OBSERVATIONS USING ANTIENDOTOXIN ANTIBODY (E5) AS ADJUVANT THERAPY IN HUMANS WITH SUSPECTED, SERIOUS, GRAM-NEGATIVE SEPSIS

Objective: To evaluate the safety and efficacy of E5 (Xomen(TM)-E5), a murine monoclonal immunoglobulin M antibody, in reducing mortality in patients with serious Gram-negative infections. Phase II, single-site study. Design: Randomized, double-blind, placebo-controlled study. Setting: Surgical, neurosurgical and medical ICUs, comprising approximately 30 beds in a multidisciplinary university hospital. Patients: Patients with clinical evidence of serious infection admitted to the ICU for monitoring of vital signs and for intensive care nursing. Of the 39 patients enrolled in the study, 23 had documented Gram-negative infection.
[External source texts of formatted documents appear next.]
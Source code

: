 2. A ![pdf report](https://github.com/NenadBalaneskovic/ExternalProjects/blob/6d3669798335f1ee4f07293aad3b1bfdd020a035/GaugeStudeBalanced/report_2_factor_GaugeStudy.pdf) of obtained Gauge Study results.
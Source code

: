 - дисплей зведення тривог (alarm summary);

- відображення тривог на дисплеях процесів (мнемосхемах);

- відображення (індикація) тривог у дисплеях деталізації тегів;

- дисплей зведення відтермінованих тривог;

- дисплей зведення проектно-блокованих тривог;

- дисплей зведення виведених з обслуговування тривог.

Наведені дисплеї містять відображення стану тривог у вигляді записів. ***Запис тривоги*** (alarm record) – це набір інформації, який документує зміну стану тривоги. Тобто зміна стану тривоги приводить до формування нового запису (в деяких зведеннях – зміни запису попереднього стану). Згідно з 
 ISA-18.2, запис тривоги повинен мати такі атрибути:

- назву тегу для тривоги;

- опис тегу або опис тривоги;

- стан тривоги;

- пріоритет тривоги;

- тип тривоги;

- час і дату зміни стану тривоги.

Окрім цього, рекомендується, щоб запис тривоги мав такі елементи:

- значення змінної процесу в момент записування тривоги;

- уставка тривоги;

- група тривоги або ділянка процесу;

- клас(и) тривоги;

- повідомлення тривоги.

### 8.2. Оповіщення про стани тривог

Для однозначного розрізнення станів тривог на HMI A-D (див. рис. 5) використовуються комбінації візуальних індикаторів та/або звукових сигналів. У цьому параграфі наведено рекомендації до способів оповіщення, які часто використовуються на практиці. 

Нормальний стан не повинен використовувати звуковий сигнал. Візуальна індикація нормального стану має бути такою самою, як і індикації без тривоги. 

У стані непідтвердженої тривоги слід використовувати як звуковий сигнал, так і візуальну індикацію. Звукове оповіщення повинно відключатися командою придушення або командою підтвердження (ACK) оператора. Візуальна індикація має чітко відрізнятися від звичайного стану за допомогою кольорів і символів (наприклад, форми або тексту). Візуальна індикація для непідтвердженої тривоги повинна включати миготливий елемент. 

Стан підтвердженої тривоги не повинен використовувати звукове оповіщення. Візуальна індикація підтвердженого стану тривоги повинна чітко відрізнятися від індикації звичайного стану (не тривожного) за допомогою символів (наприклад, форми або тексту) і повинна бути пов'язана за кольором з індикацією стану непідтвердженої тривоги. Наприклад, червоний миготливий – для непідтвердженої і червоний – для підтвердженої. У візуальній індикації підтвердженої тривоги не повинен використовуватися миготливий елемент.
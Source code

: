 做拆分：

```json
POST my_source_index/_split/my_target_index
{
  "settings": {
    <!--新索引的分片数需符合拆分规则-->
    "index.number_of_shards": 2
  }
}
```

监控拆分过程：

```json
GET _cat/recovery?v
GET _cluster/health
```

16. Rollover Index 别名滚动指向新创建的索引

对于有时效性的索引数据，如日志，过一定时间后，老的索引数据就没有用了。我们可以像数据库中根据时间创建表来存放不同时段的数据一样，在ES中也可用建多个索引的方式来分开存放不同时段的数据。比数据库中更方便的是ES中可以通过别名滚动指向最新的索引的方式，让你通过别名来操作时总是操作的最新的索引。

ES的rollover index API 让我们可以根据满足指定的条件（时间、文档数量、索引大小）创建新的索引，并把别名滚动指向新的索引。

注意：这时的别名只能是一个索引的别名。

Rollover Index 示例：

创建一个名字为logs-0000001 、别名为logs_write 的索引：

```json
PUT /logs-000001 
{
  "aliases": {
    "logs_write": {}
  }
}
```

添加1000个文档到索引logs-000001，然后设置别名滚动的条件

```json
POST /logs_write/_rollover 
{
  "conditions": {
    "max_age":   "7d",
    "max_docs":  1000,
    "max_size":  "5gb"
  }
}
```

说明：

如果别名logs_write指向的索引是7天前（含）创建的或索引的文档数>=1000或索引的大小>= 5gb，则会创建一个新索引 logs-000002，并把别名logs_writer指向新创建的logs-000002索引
Methods: Patients suspected of having life-threatening Gram-negative infections received one of two doses of E5 or placebo. Safety and efficacy were assessed by survival on days 3, 7, and 21, appearance of adverse reactions, development of antimurine antibodies, and effects on BP, urine output, WBC count, and temperature. Measurements and Main Results: Mortality rate from Gram-negative infection 3 days after the last drug (or placebo) infusion was two (22%) of nine deaths in the placebo group compared with 0 of nine for E5 2.5 mg/kg and 0 of five for E5 7.5 mg/kg. At 21 days after therapy, three patients treated with E5 had died. Only one of these three deaths resulted from infection. Eight of 15 E5 patients tested had immunoglobulin G antimurine antibodies by 3 wks after therapy began, but all were asymptomatic. Conclusions: E5 was well tolerated and may have the potential to reduce early morbidity and the mortality rate in seriously ill patients with Gram-negative infections. Results from larger phase III studies are needed to confirm these findings.